Predictive Techniques Applied to Imipramine Therapeutic Drug Monitoring

Abstract

The aim of this study was to establish the performance of pharmacokinetic methods employing little data on serum drug concentrations obtained in routine therapeutic drug monitoring of imipramine. Forty-three and 123 serum levels were obtained in 8 adult depressive patients (aged 57–80 y) and 34 enuretic children (aged 5–13 y), respectively. Forecasting of the serum concentrations was performed based on mean population pharmacokinetic parameters (method A), with knowledge of one steady-state serum concentration (method B), and from two or more steady-state serum concentrations (method C).
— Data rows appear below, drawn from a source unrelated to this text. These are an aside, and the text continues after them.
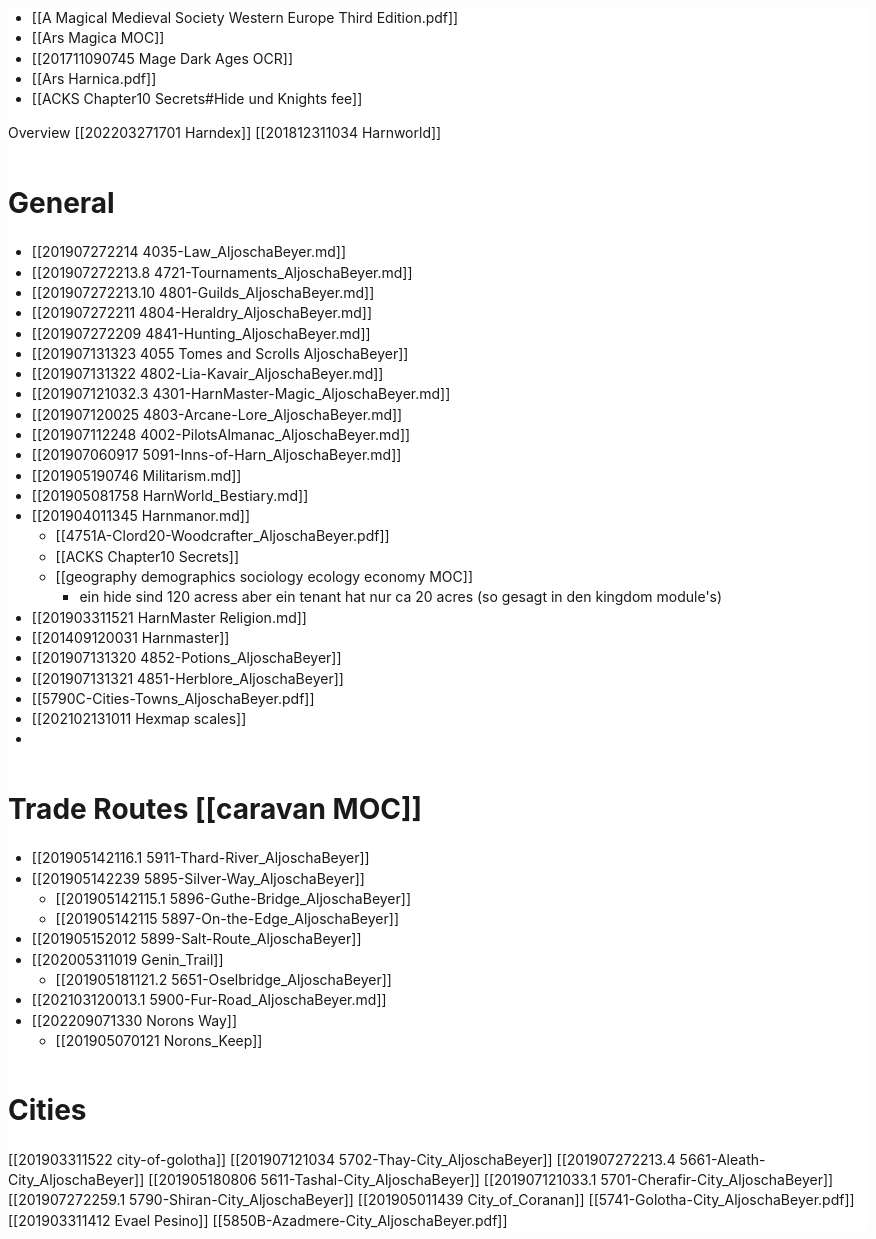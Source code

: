 - [[A Magical Medieval Society Western Europe Third Edition.pdf]]
- [[Ars Magica MOC]]
- [[201711090745 Mage Dark Ages OCR]]
- [[Ars Harnica.pdf]]
- [[ACKS Chapter10 Secrets#Hide und Knights fee]]

Overview
 [[202203271701 Harndex]] 
 [[201812311034 Harnworld]]

# General
- [[201907272214 4035-Law_AljoschaBeyer.md]]
- [[201907272213.8 4721-Tournaments_AljoschaBeyer.md]]
- [[201907272213.10 4801-Guilds_AljoschaBeyer.md]]
- [[201907272211 4804-Heraldry_AljoschaBeyer.md]]
- [[201907272209 4841-Hunting_AljoschaBeyer.md]]
- [[201907131323 4055 Tomes and Scrolls AljoschaBeyer]]
- [[201907131322 4802-Lia-Kavair_AljoschaBeyer.md]]
- [[201907121032.3 4301-HarnMaster-Magic_AljoschaBeyer.md]]
-  [[201907120025 4803-Arcane-Lore_AljoschaBeyer.md]]
-  [[201907112248 4002-PilotsAlmanac_AljoschaBeyer.md]]
 - [[201907060917 5091-Inns-of-Harn_AljoschaBeyer.md]]
 - [[201905190746 Militarism.md]]
 - [[201905081758 HarnWorld_Bestiary.md]]
 - [[201904011345 Harnmanor.md]]
	 - [[4751A-Clord20-Woodcrafter_AljoschaBeyer.pdf]]
	 - [[ACKS Chapter10 Secrets]]
	 - [[geography demographics sociology ecology economy MOC]]
		 - ein hide sind 120 acress aber ein tenant hat nur ca 20 acres (so gesagt in den kingdom module's)
 - [[201903311521 HarnMaster Religion.md]]
 - [[201409120031 Harnmaster]]
 - [[201907131320 4852-Potions_AljoschaBeyer]]
 - [[201907131321 4851-Herblore_AljoschaBeyer]]
 - [[5790C-Cities-Towns_AljoschaBeyer.pdf]]
 - [[202102131011 Hexmap scales]]
 - 
# Trade Routes [[caravan MOC]]
- [[201905142116.1 5911-Thard-River_AljoschaBeyer]] 
- [[201905142239 5895-Silver-Way_AljoschaBeyer]]
	- [[201905142115.1 5896-Guthe-Bridge_AljoschaBeyer]]
	- [[201905142115 5897-On-the-Edge_AljoschaBeyer]]
- [[201905152012 5899-Salt-Route_AljoschaBeyer]]
- [[202005311019 Genin_Trail]]
	- [[201905181121.2 5651-Oselbridge_AljoschaBeyer]]
- [[202103120013.1 5900-Fur-Road_AljoschaBeyer.md]]
- [[202209071330 Norons Way]]
	- [[201905070121 Norons_Keep]]


# Cities
[[201903311522 city-of-golotha]]
[[201907121034 5702-Thay-City_AljoschaBeyer]]
[[201907272213.4 5661-Aleath-City_AljoschaBeyer]]
[[201905180806 5611-Tashal-City_AljoschaBeyer]]
[[201907121033.1 5701-Cherafir-City_AljoschaBeyer]]
[[201907272259.1 5790-Shiran-City_AljoschaBeyer]]
[[201905011439 City_of_Coranan]]
[[5741-Golotha-City_AljoschaBeyer.pdf]]
[[201903311412 Evael Pesino]]
[[5850B-Azadmere-City_AljoschaBeyer.pdf]]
The accuracy and precision of each method were evaluated from the mean prediction error (ME) and from the root mean squared prediction error (RMSE), respectively. The values of ME and RMSE of methods B and C proved to be significantly lower than those found using method A. Method C was the most precise and accurate in both populations. Method A underestimates the serum concentrations observed in adults (ME >0) but overestimates them in children (ME <0), although to a lesser extent. The study shows that it is possible to obtain a good estimation of individual dosage needs from one or more serum concentrations obtained at steady state. Clinical application of these methods (B and C) yields an increase in the efficiency and safety of the treatment, particularly in special populations such as geriatric and pediatric patients.